Problem to work on:
Return every line from the records below in which the word "Requirements" is found.

Material for this exercise:
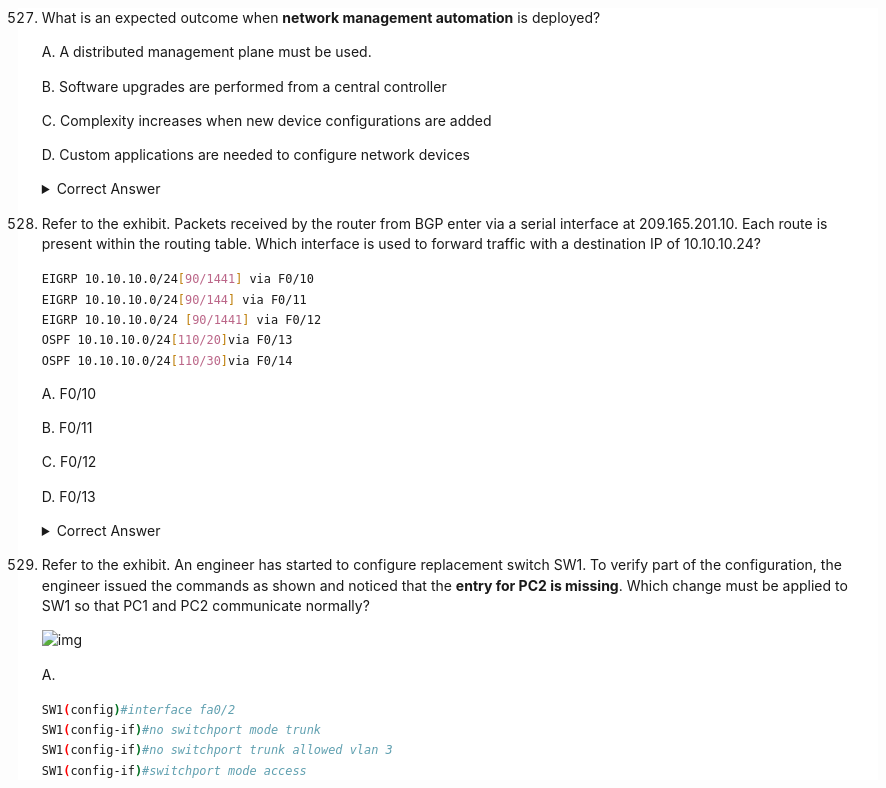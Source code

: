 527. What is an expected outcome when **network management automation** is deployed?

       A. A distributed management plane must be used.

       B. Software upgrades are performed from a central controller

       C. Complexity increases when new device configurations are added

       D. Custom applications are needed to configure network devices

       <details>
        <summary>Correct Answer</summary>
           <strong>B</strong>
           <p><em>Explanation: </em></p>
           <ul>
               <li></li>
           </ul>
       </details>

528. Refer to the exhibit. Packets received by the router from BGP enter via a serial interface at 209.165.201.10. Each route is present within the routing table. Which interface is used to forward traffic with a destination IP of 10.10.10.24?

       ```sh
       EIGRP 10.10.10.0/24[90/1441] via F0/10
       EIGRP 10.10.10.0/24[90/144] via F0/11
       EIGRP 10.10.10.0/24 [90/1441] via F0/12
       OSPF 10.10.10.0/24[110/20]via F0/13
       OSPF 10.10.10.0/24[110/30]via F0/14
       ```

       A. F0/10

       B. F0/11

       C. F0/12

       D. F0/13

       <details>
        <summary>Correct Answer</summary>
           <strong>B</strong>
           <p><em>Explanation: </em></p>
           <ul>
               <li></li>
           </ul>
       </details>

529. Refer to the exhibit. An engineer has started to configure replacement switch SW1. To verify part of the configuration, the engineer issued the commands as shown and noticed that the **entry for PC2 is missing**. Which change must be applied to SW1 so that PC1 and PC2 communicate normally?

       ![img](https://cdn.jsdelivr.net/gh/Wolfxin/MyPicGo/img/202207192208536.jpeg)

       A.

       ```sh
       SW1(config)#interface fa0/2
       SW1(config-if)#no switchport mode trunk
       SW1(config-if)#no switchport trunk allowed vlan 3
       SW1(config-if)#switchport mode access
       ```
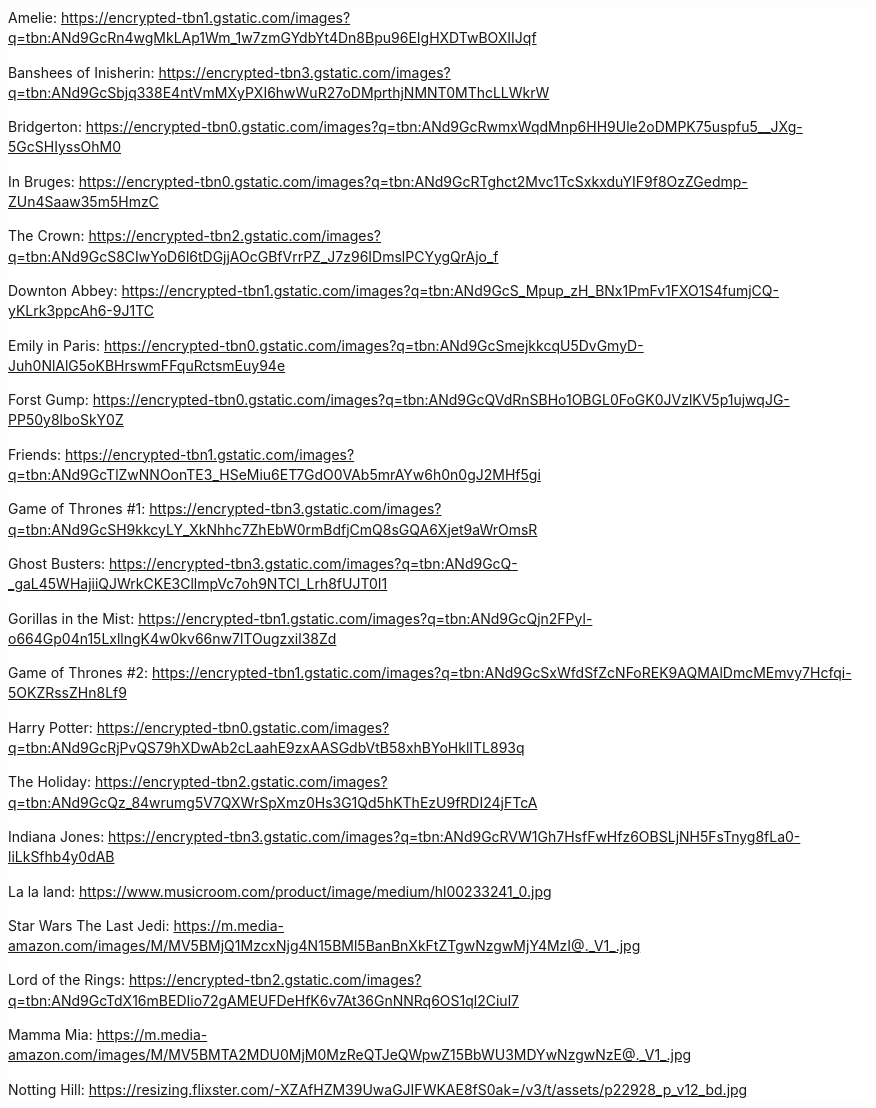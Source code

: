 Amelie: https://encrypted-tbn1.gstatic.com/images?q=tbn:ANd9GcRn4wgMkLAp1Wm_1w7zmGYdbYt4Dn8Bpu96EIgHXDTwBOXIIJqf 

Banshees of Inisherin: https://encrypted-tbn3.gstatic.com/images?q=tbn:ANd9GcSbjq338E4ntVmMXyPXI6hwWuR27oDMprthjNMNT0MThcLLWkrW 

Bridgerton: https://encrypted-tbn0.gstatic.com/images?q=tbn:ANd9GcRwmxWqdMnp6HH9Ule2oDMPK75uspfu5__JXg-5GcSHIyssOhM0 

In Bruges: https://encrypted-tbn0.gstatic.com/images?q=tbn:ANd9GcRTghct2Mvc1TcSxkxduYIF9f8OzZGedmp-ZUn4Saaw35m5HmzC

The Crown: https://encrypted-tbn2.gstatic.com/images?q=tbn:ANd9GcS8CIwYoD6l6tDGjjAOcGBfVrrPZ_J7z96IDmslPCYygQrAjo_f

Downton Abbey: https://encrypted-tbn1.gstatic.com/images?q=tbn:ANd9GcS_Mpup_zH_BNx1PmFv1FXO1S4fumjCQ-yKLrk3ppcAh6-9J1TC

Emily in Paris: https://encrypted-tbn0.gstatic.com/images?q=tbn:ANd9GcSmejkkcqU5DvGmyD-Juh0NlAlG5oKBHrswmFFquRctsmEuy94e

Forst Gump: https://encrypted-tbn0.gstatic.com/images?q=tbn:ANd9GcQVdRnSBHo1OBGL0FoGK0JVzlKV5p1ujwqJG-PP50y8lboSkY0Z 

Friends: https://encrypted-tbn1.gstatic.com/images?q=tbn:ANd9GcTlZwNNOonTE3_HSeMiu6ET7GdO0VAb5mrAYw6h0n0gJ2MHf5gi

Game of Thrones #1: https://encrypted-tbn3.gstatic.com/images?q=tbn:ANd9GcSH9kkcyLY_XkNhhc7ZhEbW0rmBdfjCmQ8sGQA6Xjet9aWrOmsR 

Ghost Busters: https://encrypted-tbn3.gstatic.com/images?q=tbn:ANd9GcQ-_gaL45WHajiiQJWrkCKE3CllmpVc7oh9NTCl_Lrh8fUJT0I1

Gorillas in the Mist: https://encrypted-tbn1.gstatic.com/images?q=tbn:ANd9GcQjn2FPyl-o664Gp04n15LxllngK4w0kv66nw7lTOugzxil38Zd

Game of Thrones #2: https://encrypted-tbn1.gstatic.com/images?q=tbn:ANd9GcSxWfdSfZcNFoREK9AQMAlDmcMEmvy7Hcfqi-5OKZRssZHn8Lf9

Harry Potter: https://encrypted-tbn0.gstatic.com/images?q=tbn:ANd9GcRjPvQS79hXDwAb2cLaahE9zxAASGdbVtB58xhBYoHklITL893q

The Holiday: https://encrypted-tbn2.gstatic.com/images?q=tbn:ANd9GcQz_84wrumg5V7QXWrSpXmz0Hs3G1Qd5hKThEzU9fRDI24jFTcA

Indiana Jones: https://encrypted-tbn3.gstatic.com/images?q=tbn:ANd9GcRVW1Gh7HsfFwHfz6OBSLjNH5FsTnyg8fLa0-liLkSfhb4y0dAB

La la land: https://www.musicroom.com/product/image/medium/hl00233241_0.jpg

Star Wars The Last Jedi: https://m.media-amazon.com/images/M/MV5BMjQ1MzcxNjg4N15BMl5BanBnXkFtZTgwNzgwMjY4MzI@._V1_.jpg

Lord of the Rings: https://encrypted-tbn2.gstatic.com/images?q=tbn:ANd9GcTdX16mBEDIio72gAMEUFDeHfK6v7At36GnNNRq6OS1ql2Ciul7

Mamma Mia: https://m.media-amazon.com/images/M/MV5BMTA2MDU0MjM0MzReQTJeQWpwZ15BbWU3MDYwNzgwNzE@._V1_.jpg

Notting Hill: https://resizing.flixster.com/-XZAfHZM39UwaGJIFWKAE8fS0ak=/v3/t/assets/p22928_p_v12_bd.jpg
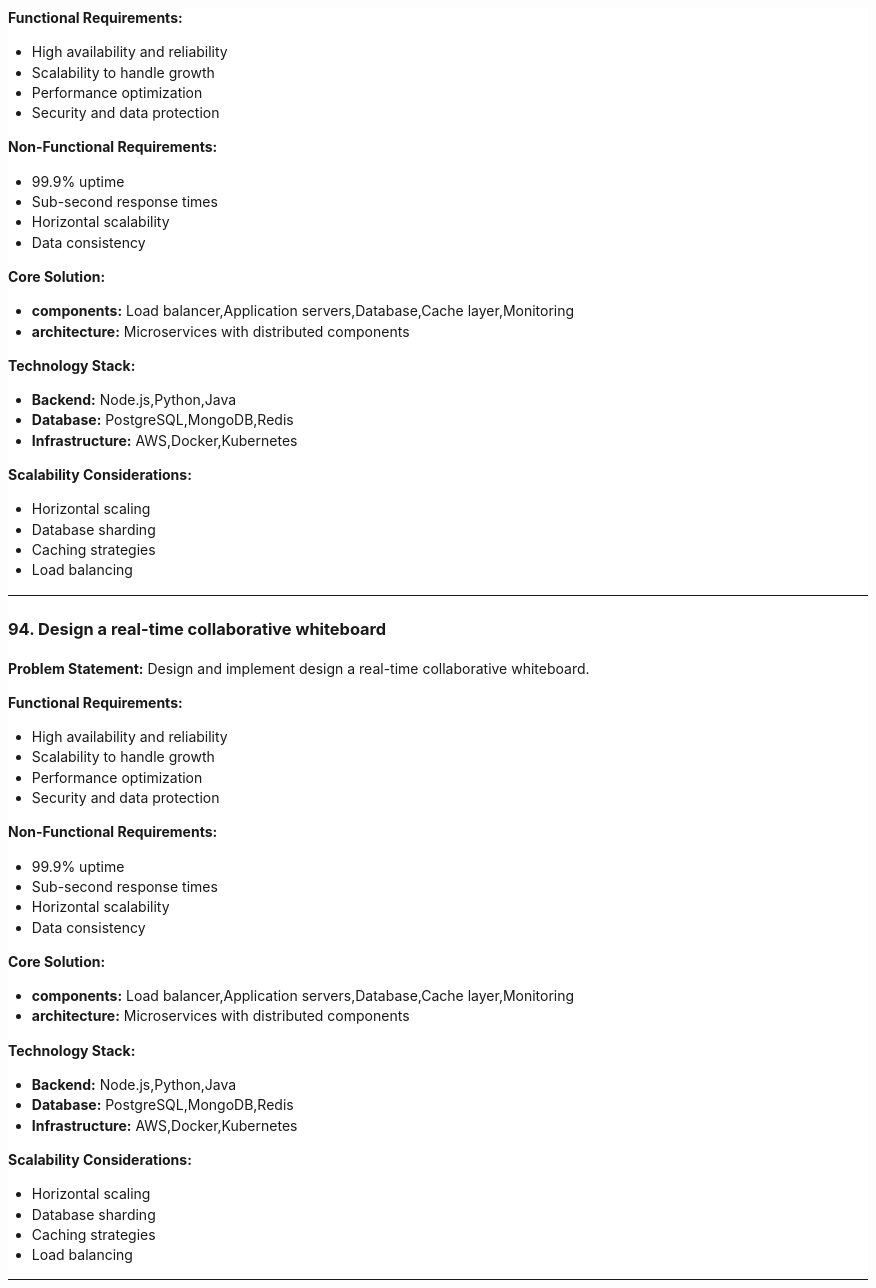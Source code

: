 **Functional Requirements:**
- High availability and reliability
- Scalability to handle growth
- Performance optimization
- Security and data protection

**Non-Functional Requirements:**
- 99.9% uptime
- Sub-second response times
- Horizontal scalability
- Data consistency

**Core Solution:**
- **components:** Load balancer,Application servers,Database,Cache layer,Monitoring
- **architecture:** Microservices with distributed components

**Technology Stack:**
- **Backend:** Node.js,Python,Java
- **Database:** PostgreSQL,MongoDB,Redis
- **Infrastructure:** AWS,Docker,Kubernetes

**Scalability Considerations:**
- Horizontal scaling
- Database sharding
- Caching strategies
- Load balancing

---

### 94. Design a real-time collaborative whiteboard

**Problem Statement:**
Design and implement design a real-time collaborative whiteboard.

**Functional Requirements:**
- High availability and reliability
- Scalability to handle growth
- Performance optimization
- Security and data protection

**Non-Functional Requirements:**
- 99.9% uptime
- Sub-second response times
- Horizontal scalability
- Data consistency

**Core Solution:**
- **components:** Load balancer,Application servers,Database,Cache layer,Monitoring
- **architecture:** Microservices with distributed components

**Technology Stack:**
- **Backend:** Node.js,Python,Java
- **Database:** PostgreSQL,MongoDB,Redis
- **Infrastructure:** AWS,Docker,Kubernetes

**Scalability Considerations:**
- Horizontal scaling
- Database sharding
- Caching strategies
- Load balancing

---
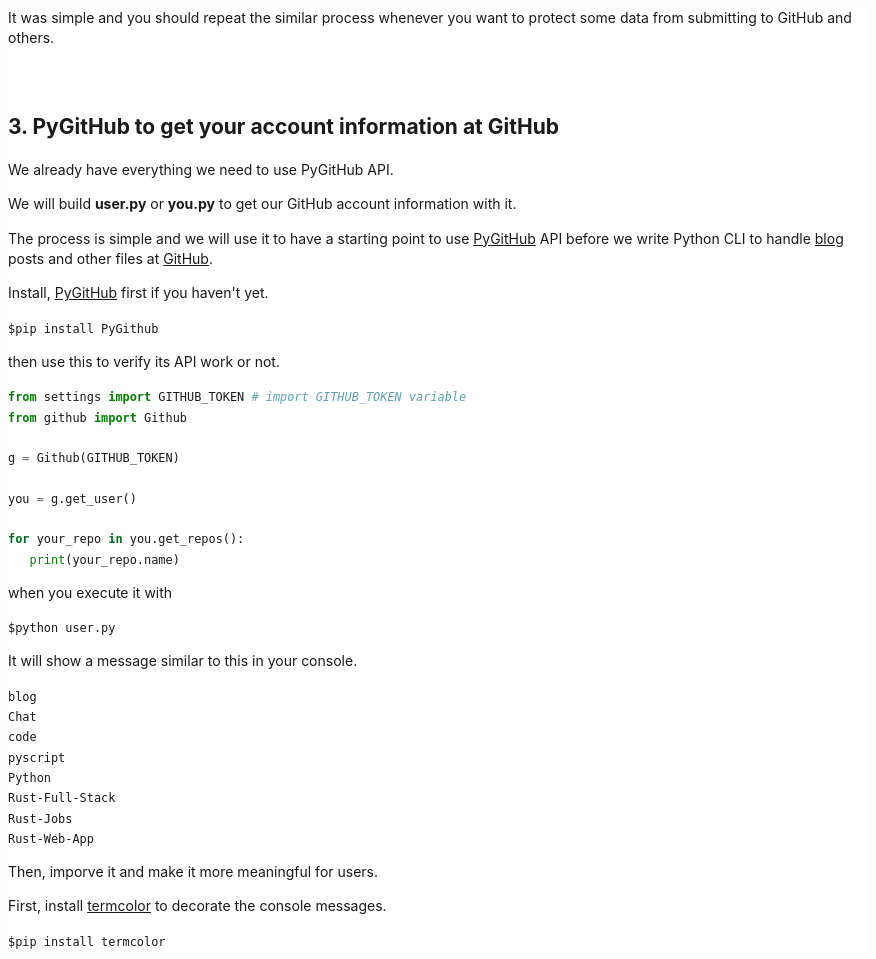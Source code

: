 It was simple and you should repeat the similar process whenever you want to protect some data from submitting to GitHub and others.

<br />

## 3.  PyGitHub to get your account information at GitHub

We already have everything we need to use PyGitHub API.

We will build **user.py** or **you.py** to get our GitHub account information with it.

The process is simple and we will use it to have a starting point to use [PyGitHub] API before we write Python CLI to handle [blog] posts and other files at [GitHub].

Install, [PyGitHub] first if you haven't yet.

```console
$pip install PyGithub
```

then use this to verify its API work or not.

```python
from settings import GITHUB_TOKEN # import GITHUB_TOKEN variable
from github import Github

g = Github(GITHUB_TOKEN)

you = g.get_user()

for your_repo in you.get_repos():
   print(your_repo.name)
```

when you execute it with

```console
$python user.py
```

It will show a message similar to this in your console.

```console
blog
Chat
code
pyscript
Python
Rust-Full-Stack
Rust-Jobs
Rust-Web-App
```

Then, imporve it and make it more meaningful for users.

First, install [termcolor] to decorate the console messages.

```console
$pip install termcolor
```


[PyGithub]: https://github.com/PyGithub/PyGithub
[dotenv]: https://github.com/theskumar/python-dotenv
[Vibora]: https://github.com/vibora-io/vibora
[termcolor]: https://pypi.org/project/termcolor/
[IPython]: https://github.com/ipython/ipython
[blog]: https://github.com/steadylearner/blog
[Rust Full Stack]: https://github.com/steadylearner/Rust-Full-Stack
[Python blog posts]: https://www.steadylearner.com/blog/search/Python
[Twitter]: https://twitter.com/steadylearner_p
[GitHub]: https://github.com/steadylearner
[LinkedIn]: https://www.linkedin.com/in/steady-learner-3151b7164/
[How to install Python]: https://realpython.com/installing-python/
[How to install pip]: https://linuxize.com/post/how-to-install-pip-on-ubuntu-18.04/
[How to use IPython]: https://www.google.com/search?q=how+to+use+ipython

Answer for the task:
: **Functional Requirements:**
**Non-Functional Requirements:**
**Functional Requirements:**
**Non-Functional Requirements:**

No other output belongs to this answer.